Susan Goethel Campbell, "Aerial: Other Cities #4"

May 14, 2018

Susan Goethel CampbellAerial: Other Cities #4, 2012. Relief print with perforations.

The art of Susan Goethel Campbell illuminates her fascination with the intersection of the human environment and that of the natural. Aerial: Other Cities #4 is part of Aerials, a series of woodblock prints that portray with black and gray tones the urban landscape from a bird's-eye view. Handmade perforations trace the linear elements of the city while the swirl pattern that is inherent to the grained-down surface of the wood contributes to the invocation of atmospheric phenomena. In conjunction with the tonal palette, it plays the role of wind, fog, light pollution or other pollution that hangs in the air above a human conglomerate. Humans as wingless creatures achieve this perspective daily through the technology of air-travel. Goethel Campbell attained her images with snapshots of the view from her window seat on planes, placing directly in Aerials a pressing awareness of human interaction with the terrain. The punched holes that outline the cityscape allow light to pass through the wood, thus creating a tangible juxtaposition of man-made material and nature-made material that echoes the dualities found in the intersection of environments. This captured moment of a landscape that expands vastly beyond the ground straight below reminds viewers that these environments - natural or artificial - are ephemeral, a consequence caused by the innate system of things, but also more so caused by human intervention and activity.

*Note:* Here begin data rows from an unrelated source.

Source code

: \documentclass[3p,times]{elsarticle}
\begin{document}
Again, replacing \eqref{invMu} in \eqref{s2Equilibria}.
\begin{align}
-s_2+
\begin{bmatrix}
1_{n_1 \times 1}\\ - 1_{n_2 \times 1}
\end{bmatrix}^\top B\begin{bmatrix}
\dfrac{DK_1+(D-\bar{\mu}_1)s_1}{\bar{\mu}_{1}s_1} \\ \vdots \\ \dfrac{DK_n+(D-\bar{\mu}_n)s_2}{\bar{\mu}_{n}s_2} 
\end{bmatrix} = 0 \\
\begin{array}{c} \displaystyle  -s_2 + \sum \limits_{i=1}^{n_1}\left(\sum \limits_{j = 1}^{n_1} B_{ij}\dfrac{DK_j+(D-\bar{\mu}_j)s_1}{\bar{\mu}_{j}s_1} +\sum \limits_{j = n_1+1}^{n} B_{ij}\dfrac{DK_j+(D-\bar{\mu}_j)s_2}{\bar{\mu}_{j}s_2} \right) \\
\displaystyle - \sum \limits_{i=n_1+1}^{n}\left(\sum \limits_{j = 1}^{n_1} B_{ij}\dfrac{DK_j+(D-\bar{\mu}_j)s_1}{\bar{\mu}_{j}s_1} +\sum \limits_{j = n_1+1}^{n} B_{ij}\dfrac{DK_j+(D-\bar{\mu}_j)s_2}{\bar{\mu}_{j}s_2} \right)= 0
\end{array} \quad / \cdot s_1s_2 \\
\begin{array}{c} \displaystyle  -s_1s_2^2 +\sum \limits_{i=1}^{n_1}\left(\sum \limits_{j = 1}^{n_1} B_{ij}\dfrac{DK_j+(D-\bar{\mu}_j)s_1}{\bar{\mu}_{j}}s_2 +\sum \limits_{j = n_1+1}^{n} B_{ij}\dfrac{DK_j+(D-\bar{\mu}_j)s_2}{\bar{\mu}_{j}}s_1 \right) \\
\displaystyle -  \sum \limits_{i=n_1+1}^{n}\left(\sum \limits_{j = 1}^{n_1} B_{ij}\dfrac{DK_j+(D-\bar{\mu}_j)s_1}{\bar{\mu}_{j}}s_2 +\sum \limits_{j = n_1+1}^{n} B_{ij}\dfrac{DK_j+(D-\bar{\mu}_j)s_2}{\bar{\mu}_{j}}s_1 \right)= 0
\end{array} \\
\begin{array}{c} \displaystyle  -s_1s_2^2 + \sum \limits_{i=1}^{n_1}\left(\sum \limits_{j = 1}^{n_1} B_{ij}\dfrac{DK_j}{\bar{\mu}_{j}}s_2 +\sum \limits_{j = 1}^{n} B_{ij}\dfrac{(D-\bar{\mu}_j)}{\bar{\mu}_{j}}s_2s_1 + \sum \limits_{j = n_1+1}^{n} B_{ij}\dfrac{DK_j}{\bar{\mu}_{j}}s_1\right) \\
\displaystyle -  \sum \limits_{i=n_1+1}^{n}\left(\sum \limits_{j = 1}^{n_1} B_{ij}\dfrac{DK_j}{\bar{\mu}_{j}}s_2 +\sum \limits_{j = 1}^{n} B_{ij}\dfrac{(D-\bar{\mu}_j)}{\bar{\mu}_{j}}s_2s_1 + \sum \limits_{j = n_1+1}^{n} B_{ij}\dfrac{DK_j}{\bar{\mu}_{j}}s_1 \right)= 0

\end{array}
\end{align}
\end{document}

Goethel Campbell’s studio produces an assorted array of artworks- from prints and books to sculpture and installation. Aerials was partially inspired by her previous work that was displayed at the Detroit Institute of Arts: Detroit Weather, 365 Days (2011), a video that encompasses the photo documentation of Detroit over 365 days. Goethel Campbell set up a webcam at the near top of the Fisher Building in New Center. At every minute, for 24 hours a day for an entire year, the webcam archived an image. Her interest in weather patterns and the topography of natural and artificial elements was instinctively manifested in this project.

Goethel Campbell received her MFA in printmaking from Cranbrook Academy of Arts. She has lectured and joined panels at a myriad of events, has served as visiting artist at various institutions, and taught at the College for Creative Studies in Detroit for fifteen years.